Activity: Pull every line holding the string "enhance" from the records below.

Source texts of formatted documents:
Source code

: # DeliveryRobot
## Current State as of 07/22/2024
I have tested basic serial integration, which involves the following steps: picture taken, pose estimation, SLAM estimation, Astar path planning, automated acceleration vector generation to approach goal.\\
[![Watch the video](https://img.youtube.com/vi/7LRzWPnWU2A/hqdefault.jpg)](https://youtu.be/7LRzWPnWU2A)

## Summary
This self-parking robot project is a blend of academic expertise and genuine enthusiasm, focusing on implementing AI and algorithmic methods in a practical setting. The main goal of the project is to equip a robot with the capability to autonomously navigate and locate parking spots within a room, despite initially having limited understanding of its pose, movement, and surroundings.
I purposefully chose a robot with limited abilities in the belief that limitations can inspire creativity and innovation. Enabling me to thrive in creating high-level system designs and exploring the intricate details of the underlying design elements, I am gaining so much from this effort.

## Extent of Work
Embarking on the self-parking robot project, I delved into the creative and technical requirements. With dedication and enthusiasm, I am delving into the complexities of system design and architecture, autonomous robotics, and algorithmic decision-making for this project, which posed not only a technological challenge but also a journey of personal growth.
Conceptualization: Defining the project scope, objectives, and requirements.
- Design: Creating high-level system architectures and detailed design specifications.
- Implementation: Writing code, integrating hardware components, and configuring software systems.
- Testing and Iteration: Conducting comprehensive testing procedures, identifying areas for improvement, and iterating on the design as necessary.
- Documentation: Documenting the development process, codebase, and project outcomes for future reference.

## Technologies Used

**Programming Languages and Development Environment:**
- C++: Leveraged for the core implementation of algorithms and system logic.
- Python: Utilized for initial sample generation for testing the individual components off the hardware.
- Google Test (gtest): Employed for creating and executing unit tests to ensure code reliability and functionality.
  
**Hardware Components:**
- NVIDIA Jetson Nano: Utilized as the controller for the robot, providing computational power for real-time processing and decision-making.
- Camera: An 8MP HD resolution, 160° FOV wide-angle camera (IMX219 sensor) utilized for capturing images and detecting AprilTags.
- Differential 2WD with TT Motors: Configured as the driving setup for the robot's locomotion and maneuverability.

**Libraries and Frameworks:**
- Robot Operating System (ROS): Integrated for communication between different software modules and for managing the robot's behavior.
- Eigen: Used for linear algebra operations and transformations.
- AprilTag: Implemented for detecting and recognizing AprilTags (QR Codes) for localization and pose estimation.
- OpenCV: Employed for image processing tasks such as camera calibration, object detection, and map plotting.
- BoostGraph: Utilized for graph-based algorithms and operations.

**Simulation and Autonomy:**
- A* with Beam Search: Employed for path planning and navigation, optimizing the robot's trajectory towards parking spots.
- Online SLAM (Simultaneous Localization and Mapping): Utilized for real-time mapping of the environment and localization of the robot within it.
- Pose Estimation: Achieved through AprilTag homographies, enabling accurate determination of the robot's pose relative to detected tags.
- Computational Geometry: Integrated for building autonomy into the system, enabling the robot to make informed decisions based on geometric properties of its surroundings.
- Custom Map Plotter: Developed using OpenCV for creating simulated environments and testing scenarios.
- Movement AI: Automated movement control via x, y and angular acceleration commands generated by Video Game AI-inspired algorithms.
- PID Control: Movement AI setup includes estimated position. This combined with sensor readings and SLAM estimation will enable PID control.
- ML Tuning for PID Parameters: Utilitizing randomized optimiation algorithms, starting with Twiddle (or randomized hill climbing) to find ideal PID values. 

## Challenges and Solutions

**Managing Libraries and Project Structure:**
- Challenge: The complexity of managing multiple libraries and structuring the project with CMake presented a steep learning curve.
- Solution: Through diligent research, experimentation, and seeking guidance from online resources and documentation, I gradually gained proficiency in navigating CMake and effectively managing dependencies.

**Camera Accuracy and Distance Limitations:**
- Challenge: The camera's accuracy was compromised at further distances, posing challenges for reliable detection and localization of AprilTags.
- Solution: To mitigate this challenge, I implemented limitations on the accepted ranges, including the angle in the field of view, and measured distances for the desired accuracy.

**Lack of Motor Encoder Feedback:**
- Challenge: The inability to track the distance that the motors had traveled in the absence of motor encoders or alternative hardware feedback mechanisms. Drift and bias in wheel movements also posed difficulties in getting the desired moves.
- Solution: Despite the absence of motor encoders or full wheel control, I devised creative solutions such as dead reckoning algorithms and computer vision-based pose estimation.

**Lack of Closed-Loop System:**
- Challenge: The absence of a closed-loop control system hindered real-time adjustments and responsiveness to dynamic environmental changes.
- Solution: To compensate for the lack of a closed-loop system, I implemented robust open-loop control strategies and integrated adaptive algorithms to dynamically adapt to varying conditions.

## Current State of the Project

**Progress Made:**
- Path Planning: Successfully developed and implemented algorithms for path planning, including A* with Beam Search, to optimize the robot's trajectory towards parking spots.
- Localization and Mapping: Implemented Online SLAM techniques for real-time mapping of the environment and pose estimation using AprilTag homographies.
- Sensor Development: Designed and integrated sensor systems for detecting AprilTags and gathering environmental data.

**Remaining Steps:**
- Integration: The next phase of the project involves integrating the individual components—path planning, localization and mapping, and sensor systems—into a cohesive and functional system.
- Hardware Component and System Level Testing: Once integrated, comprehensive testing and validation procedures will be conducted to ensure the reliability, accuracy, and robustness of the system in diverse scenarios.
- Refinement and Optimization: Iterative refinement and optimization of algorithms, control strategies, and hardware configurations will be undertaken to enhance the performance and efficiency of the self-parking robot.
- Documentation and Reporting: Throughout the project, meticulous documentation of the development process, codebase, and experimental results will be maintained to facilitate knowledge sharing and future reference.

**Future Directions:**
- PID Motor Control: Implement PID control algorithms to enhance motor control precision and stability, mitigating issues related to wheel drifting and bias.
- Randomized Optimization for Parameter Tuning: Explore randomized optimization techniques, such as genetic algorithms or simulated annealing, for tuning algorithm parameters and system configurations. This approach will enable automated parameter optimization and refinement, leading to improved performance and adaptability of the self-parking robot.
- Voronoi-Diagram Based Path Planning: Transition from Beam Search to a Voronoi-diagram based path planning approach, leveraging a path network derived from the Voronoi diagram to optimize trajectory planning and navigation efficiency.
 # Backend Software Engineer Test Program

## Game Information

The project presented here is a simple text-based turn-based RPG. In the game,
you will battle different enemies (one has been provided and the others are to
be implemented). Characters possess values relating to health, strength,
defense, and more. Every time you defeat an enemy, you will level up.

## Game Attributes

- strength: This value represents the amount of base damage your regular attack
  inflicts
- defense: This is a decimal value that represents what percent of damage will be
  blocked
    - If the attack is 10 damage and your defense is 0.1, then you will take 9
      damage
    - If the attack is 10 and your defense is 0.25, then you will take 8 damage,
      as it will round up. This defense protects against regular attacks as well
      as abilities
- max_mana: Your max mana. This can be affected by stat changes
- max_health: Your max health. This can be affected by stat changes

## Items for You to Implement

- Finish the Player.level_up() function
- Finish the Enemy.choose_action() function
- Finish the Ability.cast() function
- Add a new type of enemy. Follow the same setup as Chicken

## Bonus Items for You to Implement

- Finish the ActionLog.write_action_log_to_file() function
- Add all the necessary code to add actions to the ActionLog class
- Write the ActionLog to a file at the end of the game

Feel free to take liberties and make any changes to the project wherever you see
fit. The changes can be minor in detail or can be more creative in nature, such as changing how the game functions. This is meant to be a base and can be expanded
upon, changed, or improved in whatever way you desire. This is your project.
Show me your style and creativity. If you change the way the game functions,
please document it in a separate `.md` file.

Written answer:
- Refinement and Optimization: Iterative refinement and optimization of algorithms, control strategies, and hardware configurations will be undertaken to enhance the performance and efficiency of the self-parking robot.
- PID Motor Control: Implement PID control algorithms to enhance motor control precision and stability, mitigating issues related to wheel drifting and bias.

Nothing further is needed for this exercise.